[Start of section]

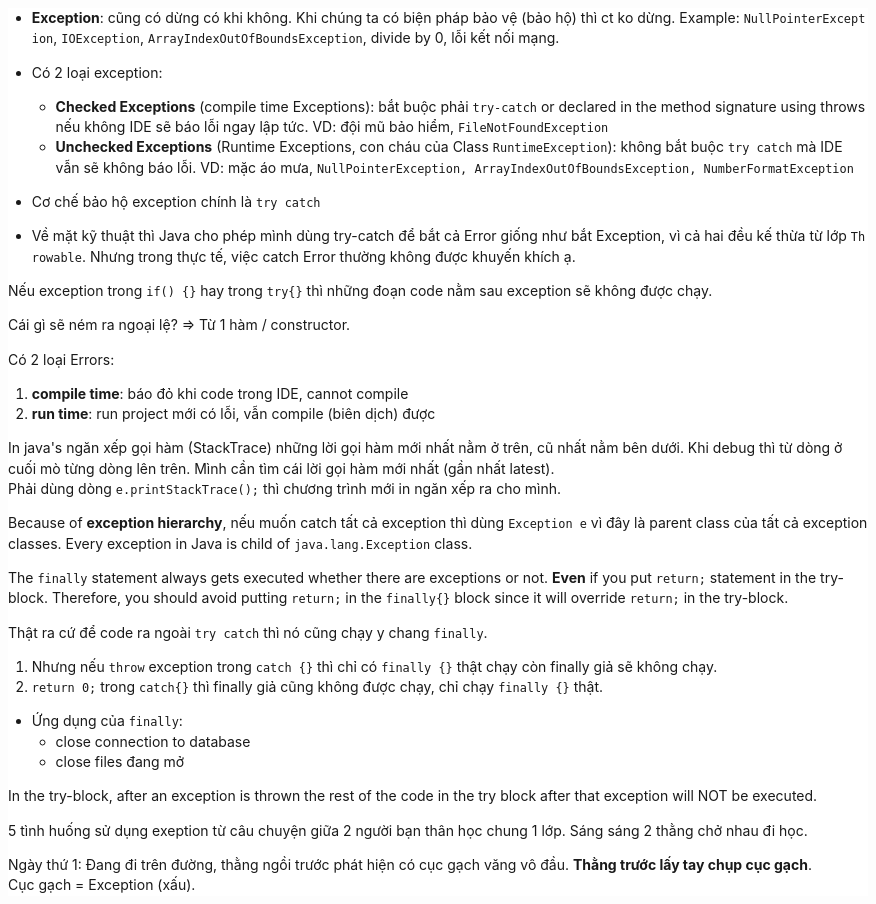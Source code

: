 - **Exception**: cũng có dừng có khi không. Khi chúng ta có biện pháp bảo vệ (bảo hộ) thì ct ko dừng. Example: `NullPointerException`, `IOException`, `ArrayIndexOutOfBoundsException`, divide by 0, lỗi kết nối mạng.
- Có 2 loại exception:
  - **Checked Exceptions** (compile time Exceptions): bắt buộc phải `try-catch` or declared in the method signature using throws nếu không IDE sẽ báo lỗi ngay lập tức. VD: đội mũ bảo hiểm, `FileNotFoundException`
  - **Unchecked Exceptions** (Runtime Exceptions, con cháu của Class `RuntimeException`): không bắt buộc `try catch` mà IDE vẫn sẽ không báo lỗi. VD: mặc áo mưa, `NullPointerException, ArrayIndexOutOfBoundsException, NumberFormatException`

- Cơ chế bảo hộ exception chính là `try catch`
- Về mặt kỹ thuật thì Java cho phép mình dùng try-catch để bắt cả Error giống như bắt Exception, vì cả hai đều kế thừa từ lớp `Throwable`. Nhưng trong thực tế, việc catch Error thường không được khuyến khích ạ.

Nếu exception trong `if() {}` hay trong `try{}` thì những đoạn code nằm sau exception sẽ không được chạy.

Cái gì sẽ ném ra ngoại lệ? => Từ 1 hàm / constructor.

Có 2 loại Errors:

1. **compile time**: báo đỏ khi code trong IDE, cannot compile
2. **run time**: run project mới có lỗi, vẫn compile (biên dịch) được

In java's ngăn xếp gọi hàm (StackTrace) những lời gọi hàm mới nhất nằm ở trên, cũ nhất nằm bên dưới. Khi debug thì từ dòng ở cuối mò từng dòng lên trên. Mình cần tìm cái lời gọi hàm mới nhất (gần nhất latest).  
Phải dùng dòng `e.printStackTrace();` thì chương trình mới in ngăn xếp ra cho mình.

Because of **exception hierarchy**, nếu muốn catch tất cả exception thì dùng `Exception e` vì đây là parent class của tất cả exception classes.
Every exception in Java is child of `java.lang.Exception` class.

The `finally` statement always gets executed whether there are exceptions or not. **Even** if you put `return;` statement in the try-block. Therefore, you should avoid putting `return;` in the `finally{}` block since it will override `return;` in the try-block.

Thật ra cứ để code ra ngoài `try catch` thì nó cũng chạy y chang `finally`.

1. Nhưng nếu `throw` exception trong `catch {}` thì chỉ có `finally {}` thật chạy còn finally giả sẽ không chạy.
2. `return 0;` trong `catch{}` thì finally giả cũng không được chạy, chỉ chạy `finally {}` thật.

- Ứng dụng của `finally`:
  - close connection to database
  - close files đang mở

In the try-block, after an exception is thrown the rest of the code in the try block after that exception will NOT be executed.

5 tình huống sử dụng exeption từ câu chuyện giữa 2 người bạn thân học chung 1 lớp. Sáng sáng 2 thằng chở nhau đi học.

Ngày thứ 1: Đang đi trên đường, thằng ngồi trước phát hiện có cục gạch văng vô đầu. **Thằng trước lấy tay chụp cục gạch**.  
Cục gạch = Exception (xấu).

[End of section]

◆ **Your objective**: Word for word, restate the lines of the data above that fall between the line holding "kết nối mạng." and the line holding "- **Checked Exceptions**", inclusive, and no other lines.

◆ **Response to the exercise**:
: - **Exception**: cũng có dừng có khi không. Khi chúng ta có biện pháp bảo vệ (bảo hộ) thì ct ko dừng. Example: `NullPointerException`, `IOException`, `ArrayIndexOutOfBoundsException`, divide by 0, lỗi kết nối mạng.
- Có 2 loại exception:
  - **Checked Exceptions** (compile time Exceptions): bắt buộc phải `try-catch` or declared in the method signature using throws nếu không IDE sẽ báo lỗi ngay lập tức. VD: đội mũ bảo hiểm, `FileNotFoundException`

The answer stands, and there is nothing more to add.